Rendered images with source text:

====================

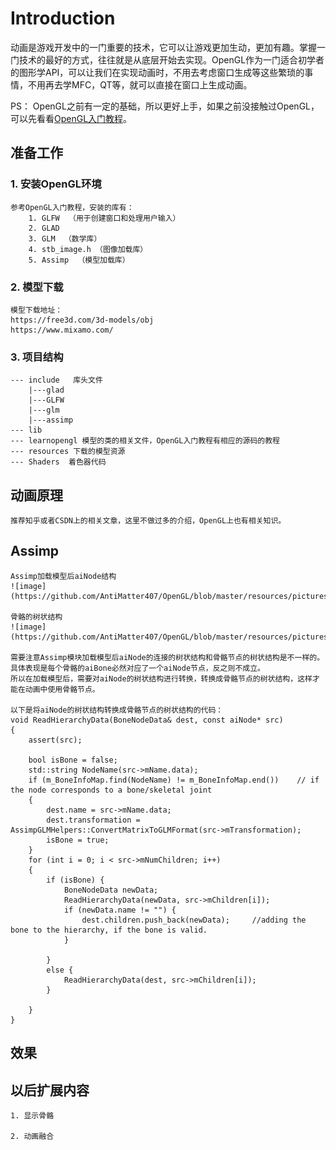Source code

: # Introduction

动画是游戏开发中的一门重要的技术，它可以让游戏更加生动，更加有趣。掌握一门技术的最好的方式，往往就是从底层开始去实现。OpenGL作为一门适合初学者的图形学API，可以让我们在实现动画时，不用去考虑窗口生成等这些繁琐的事情，不用再去学MFC，QT等，就可以直接在窗口上生成动画。

PS： OpenGL之前有一定的基础，所以更好上手，如果之前没接触过OpenGL，可以先看看[OpenGL入门教程](https://learnopengl-cn.github.io/)。

## 准备工作

### 1. 安装OpenGL环境
	
	参考OpenGL入门教程，安装的库有：
		1. GLFW  （用于创建窗口和处理用户输入）
		2. GLAD  
		3. GLM	（数学库）
		4. stb_image.h （图像加载库）
		5. Assimp  （模型加载库）


### 2. 模型下载

	模型下载地址：
	https://free3d.com/3d-models/obj
	https://www.mixamo.com/


### 3. 项目结构

	--- include   库头文件
		|---glad
		|---GLFW
		|---glm
		|---assimp
	--- lib
	--- learnopengl 模型的类的相关文件，OpenGL入门教程有相应的源码的教程
	--- resources 下载的模型资源
	--- Shaders  着色器代码
	    

## 动画原理
	
	推荐知乎或者CSDN上的相关文章，这里不做过多的介绍，OpenGL上也有相关知识。

## Assimp

	Assimp加载模型后aiNode结构
	![image](https://github.com/AntiMatter407/OpenGL/blob/master/resources/pictures/assimp1.jpeg)
	 
	骨骼的树状结构
	![image](https://github.com/AntiMatter407/OpenGL/blob/master/resources/pictures/parent_child.png)

	需要注意Assimp模块加载模型后aiNode的连接的树状结构和骨骼节点的树状结构是不一样的。具体表现是每个骨骼的aiBone必然对应了一个aiNode节点，反之则不成立。
	所以在加载模型后，需要对aiNode的树状结构进行转换，转换成骨骼节点的树状结构，这样才能在动画中使用骨骼节点。

	以下是将aiNode的树状结构转换成骨骼节点的树状结构的代码：
	void ReadHierarchyData(BoneNodeData& dest, const aiNode* src)
	{
		assert(src);

		bool isBone = false;
		std::string NodeName(src->mName.data);
		if (m_BoneInfoMap.find(NodeName) != m_BoneInfoMap.end())    // if the node corresponds to a bone/skeletal joint
		{
			dest.name = src->mName.data;
			dest.transformation = AssimpGLMHelpers::ConvertMatrixToGLMFormat(src->mTransformation);
			isBone = true;
		}
		for (int i = 0; i < src->mNumChildren; i++)
		{
			if (isBone) {
				BoneNodeData newData;
				ReadHierarchyData(newData, src->mChildren[i]);
				if (newData.name != "") {
					dest.children.push_back(newData);     //adding the bone to the hierarchy, if the bone is valid.
				}
				
			}
			else {
				ReadHierarchyData(dest, src->mChildren[i]);
			}
			
		}
	}


## 效果

	


## 以后扩展内容

	1. 显示骨骼

	2. 动画融合
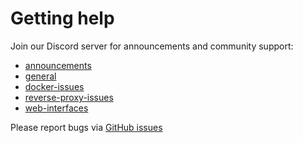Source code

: # Getting help

Join our Discord server for announcements and community support:

- [announcements](https://discord.com/channels/896711691637780480/896711692120129538)
- [general](https://discord.com/channels/896711691637780480/896711692120129540)
- [docker-issues](https://discord.com/channels/896711691637780480/1070619770942148618)
- [reverse-proxy-issues](https://discord.com/channels/896711691637780480/1070619818346164324)
- [web-interfaces](https://discord.com/channels/896711691637780480/1105842846386356294)

Please report bugs via [GitHub issues](https://github.com/juanfont/headscale/issues)
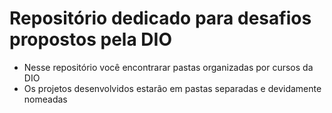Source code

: # Repositório dedicado para desafios propostos pela DIO
 - Nesse repositório você encontrarar pastas organizadas por cursos da DIO
 - Os projetos desenvolvidos estarão em pastas separadas e devidamente nomeadas 
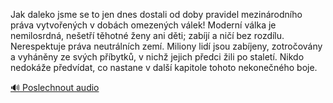
Jak daleko jsme se to jen dnes dostali od doby pravidel mezinárodního práva vytvořených v dobách omezených válek! Moderní válka je nemilosrdná, nešetří těhotné ženy ani děti; zabíjí a ničí bez rozdílu. Nerespektuje práva neutrálních zemí. Miliony lidí jsou zabíjeny, zotročovány a vyháněny ze svých příbytků, v nichž jejich předci žili po staletí. Nikdo nedokáže předvídat, co nastane v další kapitole tohoto nekonečného boje.

[🔊 Poslechnout audio](/data/7-paragraphs/audio/chapter_165/para_004-Jak-daleko-jsme-se-to-jen-dnes-dostali-od-doby-pra.mp3)
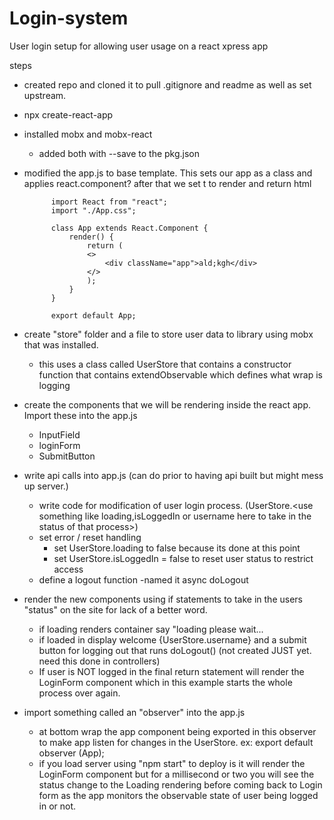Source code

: # Login-system
User login setup for allowing user usage on a react xpress app


steps
- created repo and cloned it to pull .gitignore and readme as well as set upstream. 
- npx create-react-app <name>
- installed mobx and mobx-react 
    - added both with --save to the pkg.json 
- modified the app.js to base template. This sets our app as a class and applies react.component? after that we set t to render and return html

            import React from "react";
            import "./App.css";

            class App extends React.Component {
                render() {
                    return (
                    <>
                        <div className="app">ald;kgh</div>
                    </>
                    );
                }
            }

            export default App;
- create "store" folder and a file to store user data to library using mobx that was installed.
    - this uses a class called UserStore that contains a constructor function that contains extendObservable which defines what wrap is logging
- create the components that we will be rendering inside the react app. Import these into the app.js
    - InputField
    - loginForm
    - SubmitButton
- write api calls into app.js (can do prior to having api built but might mess up server.)
    - write code for modification of user login process. (UserStore.<use something like loading,isLoggedIn or username here to take in the status of that process>)
    - set error / reset handling
        - set UserStore.loading to false because its done at this point
        - set UserStore.isLoggedIn = false to reset user status to restrict access
    - define a logout function
        -named it async doLogout
- render the new components using if statements to take in the users "status" on the site for lack of a better word.
    - if loading renders container say "loading please wait...
    - if loaded in display welcome {UserStore.username} and a submit button for logging out that runs doLogout() (not created JUST yet. need this done in controllers)
    - If user is NOT logged in the final return statement will render the LoginForm component which in this example starts the whole process over again.
- import something called an "observer" into the app.js
    - at bottom wrap the app component being exported in this observer to make app listen for changes in the UserStore.
          ex:   export default observer (App);
    - if you load server using "npm start" to deploy is it will render the LoginForm component but for a millisecond or two you will see the status change to the Loading rendering before coming back to Login form as the app monitors the observable state of user being logged in or not.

====================

Exercise brief - Where a line in the records above contains the word "function", copy that line.

The completed task -
    - this uses a class called UserStore that contains a constructor function that contains extendObservable which defines what wrap is logging
    - define a logout function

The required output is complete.